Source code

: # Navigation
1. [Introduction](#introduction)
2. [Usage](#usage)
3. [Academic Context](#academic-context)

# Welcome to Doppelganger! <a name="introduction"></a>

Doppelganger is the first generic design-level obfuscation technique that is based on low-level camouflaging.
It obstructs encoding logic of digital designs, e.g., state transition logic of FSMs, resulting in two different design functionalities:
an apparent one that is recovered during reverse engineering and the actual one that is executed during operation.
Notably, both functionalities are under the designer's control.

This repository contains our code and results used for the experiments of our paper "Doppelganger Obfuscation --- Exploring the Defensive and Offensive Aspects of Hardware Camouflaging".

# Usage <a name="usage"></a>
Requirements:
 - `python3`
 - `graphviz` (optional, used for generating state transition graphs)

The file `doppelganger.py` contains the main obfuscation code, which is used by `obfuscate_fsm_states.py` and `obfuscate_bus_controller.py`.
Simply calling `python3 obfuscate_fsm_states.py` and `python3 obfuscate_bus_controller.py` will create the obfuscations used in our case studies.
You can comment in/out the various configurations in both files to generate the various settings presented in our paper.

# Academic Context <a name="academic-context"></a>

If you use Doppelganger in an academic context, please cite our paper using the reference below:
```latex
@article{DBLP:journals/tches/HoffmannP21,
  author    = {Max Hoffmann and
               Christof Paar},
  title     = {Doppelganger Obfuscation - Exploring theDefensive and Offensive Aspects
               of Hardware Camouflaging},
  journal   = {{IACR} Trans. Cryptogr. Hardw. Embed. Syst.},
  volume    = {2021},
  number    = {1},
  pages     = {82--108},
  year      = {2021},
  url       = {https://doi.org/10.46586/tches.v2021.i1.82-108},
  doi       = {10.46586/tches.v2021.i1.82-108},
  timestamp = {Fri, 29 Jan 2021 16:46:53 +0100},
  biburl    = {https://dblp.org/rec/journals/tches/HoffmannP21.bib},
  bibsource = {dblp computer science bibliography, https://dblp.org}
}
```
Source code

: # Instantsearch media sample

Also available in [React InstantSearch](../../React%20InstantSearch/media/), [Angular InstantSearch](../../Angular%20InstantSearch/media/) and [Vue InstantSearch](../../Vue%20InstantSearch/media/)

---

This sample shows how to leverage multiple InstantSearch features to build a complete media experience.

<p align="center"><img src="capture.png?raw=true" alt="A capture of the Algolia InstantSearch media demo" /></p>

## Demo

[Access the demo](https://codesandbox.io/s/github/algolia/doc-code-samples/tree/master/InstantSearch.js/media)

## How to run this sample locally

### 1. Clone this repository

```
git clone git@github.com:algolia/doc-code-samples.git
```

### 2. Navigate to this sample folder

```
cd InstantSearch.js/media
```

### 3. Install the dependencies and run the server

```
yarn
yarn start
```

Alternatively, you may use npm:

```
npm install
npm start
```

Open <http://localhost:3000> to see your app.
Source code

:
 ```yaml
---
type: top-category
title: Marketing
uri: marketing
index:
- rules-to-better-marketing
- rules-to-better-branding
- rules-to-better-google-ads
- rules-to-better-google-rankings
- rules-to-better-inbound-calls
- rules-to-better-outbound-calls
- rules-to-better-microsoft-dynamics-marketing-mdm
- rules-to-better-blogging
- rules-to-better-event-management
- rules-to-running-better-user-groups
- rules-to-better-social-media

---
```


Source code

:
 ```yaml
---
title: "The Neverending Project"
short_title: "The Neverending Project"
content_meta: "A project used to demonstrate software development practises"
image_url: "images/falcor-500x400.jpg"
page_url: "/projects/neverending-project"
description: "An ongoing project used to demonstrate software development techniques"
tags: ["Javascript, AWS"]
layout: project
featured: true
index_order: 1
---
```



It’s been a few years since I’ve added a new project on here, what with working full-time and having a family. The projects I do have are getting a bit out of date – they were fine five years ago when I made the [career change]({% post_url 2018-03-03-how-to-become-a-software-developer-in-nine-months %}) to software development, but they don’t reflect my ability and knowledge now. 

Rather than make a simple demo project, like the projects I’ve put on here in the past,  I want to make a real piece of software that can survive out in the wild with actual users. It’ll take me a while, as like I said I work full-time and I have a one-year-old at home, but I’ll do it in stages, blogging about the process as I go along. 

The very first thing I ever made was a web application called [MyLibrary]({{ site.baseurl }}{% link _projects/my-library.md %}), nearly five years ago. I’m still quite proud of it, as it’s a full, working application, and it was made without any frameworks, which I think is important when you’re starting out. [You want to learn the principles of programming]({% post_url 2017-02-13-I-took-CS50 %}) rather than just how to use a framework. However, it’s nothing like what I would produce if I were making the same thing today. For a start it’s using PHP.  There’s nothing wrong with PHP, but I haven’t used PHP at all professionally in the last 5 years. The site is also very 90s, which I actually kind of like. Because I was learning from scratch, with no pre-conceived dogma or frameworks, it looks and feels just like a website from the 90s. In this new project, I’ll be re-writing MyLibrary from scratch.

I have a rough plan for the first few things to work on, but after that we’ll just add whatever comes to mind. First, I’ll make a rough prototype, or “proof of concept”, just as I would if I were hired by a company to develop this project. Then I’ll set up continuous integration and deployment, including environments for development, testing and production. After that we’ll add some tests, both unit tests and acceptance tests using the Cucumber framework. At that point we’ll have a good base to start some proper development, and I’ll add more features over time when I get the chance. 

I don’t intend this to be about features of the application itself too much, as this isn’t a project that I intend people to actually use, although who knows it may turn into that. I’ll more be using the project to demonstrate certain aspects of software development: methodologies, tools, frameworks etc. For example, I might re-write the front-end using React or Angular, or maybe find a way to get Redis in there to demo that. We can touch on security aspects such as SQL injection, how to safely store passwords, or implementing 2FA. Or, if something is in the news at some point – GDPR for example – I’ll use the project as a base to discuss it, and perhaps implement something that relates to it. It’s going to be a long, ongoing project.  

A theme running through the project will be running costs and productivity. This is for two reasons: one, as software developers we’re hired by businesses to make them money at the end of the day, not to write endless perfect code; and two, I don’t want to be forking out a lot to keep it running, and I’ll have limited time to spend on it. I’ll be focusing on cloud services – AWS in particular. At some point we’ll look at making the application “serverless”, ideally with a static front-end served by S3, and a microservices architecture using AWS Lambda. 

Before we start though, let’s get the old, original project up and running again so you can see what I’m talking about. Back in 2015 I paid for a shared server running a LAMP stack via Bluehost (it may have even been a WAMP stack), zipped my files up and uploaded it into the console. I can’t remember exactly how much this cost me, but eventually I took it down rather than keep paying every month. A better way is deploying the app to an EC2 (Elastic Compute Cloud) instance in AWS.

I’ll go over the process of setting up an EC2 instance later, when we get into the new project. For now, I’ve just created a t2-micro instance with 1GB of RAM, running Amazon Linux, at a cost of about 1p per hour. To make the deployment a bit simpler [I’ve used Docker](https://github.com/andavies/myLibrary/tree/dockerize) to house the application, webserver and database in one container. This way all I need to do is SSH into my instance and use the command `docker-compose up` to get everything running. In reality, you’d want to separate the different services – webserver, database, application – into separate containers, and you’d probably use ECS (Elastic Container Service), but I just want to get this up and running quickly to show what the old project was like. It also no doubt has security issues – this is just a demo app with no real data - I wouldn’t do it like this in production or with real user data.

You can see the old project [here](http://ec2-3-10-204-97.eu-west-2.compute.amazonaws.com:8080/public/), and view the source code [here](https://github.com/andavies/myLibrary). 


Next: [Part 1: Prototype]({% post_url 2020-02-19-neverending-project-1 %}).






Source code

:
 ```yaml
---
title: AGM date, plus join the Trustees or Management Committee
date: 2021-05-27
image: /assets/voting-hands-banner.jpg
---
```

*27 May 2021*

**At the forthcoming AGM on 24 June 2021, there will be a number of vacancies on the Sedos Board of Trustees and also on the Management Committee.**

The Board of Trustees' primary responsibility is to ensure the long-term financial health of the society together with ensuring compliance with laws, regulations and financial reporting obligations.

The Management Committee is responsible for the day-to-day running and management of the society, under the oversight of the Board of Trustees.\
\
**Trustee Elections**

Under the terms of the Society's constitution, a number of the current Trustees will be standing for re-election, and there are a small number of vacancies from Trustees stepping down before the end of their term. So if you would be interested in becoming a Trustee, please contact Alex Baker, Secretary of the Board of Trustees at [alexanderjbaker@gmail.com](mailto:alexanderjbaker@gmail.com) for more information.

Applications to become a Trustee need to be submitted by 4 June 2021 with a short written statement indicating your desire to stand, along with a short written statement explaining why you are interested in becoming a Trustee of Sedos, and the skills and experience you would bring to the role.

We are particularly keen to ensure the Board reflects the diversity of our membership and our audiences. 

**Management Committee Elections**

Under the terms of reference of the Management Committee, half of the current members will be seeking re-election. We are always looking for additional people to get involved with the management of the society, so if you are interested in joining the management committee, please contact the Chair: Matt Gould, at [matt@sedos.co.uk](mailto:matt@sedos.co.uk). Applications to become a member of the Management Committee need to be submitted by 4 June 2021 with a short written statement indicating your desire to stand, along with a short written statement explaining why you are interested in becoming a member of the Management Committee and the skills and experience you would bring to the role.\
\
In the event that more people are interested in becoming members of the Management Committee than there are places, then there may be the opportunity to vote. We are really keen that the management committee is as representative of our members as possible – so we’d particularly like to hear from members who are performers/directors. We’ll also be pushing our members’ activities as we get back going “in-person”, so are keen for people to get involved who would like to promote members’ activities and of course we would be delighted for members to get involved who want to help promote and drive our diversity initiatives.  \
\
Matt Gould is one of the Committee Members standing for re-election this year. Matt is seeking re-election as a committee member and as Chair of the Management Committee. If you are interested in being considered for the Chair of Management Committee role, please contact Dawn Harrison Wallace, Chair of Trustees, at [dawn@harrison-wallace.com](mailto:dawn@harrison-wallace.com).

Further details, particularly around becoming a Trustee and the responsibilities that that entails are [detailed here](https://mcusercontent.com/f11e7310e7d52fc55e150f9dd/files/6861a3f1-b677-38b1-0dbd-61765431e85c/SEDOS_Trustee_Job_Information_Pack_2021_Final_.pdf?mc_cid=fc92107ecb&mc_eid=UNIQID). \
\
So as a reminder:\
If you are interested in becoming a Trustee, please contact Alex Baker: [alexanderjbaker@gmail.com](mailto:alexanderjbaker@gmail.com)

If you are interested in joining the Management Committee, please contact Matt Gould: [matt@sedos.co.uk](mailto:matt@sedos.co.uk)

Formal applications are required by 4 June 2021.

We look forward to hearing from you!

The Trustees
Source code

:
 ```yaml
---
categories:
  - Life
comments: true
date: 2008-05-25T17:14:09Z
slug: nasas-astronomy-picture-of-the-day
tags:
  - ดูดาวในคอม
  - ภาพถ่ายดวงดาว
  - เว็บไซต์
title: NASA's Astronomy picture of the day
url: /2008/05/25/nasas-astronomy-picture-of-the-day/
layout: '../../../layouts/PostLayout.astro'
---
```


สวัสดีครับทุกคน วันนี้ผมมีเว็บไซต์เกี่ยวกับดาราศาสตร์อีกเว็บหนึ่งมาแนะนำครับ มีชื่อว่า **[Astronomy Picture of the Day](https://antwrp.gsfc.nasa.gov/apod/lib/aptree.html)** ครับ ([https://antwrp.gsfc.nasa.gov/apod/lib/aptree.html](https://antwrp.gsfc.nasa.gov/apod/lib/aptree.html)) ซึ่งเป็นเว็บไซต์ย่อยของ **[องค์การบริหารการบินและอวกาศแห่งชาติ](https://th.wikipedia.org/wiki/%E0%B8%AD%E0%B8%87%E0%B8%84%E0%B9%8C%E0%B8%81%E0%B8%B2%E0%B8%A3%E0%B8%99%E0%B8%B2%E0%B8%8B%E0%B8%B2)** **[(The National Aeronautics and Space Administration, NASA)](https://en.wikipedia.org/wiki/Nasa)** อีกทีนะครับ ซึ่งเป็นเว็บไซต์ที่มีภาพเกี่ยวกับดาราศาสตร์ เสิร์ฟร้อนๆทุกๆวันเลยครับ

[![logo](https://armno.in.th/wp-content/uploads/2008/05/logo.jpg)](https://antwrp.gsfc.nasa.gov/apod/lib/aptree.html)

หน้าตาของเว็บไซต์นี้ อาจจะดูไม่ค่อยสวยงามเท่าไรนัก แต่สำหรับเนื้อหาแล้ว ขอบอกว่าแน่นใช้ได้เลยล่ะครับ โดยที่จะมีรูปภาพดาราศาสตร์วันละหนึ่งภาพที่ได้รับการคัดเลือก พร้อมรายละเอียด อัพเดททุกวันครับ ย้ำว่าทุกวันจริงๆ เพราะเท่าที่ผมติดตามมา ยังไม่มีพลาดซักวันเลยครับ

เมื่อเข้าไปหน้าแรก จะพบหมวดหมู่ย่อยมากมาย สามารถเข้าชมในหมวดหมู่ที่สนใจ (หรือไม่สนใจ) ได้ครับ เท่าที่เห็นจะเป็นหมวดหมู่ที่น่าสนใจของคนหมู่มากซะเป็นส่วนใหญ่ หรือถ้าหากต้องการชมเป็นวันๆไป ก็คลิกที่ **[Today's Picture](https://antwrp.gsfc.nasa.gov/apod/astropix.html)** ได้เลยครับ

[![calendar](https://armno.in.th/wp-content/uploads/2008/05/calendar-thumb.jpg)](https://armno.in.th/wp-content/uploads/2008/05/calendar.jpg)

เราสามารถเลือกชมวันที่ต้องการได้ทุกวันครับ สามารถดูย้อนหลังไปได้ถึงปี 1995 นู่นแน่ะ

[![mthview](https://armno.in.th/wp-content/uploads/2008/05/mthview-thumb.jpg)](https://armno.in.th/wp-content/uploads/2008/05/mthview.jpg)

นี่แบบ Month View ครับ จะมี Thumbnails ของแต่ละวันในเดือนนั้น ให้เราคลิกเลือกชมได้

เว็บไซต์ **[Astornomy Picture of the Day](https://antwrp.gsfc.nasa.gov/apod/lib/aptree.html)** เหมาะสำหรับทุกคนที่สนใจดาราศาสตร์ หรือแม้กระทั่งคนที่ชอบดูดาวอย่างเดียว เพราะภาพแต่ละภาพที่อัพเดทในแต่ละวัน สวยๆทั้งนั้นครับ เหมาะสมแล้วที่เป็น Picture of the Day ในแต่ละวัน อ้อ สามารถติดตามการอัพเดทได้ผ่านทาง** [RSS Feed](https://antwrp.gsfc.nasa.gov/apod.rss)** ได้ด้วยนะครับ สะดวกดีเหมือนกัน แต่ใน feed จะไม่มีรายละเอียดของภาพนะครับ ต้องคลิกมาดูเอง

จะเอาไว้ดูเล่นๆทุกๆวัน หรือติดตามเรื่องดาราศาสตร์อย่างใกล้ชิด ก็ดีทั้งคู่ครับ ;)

+ + +

To do: The required output is the exact run of lines from the beginning of the records to the line with "our case studies.", that line included.

Answer box:
Source code

: # Navigation
1. [Introduction](#introduction)
2. [Usage](#usage)
3. [Academic Context](#academic-context)

# Welcome to Doppelganger! <a name="introduction"></a>

Doppelganger is the first generic design-level obfuscation technique that is based on low-level camouflaging.
It obstructs encoding logic of digital designs, e.g., state transition logic of FSMs, resulting in two different design functionalities:
an apparent one that is recovered during reverse engineering and the actual one that is executed during operation.
Notably, both functionalities are under the designer's control.

This repository contains our code and results used for the experiments of our paper "Doppelganger Obfuscation --- Exploring the Defensive and Offensive Aspects of Hardware Camouflaging".

# Usage <a name="usage"></a>
Requirements:
 - `python3`
 - `graphviz` (optional, used for generating state transition graphs)

The file `doppelganger.py` contains the main obfuscation code, which is used by `obfuscate_fsm_states.py` and `obfuscate_bus_controller.py`.
Simply calling `python3 obfuscate_fsm_states.py` and `python3 obfuscate_bus_controller.py` will create the obfuscations used in our case studies.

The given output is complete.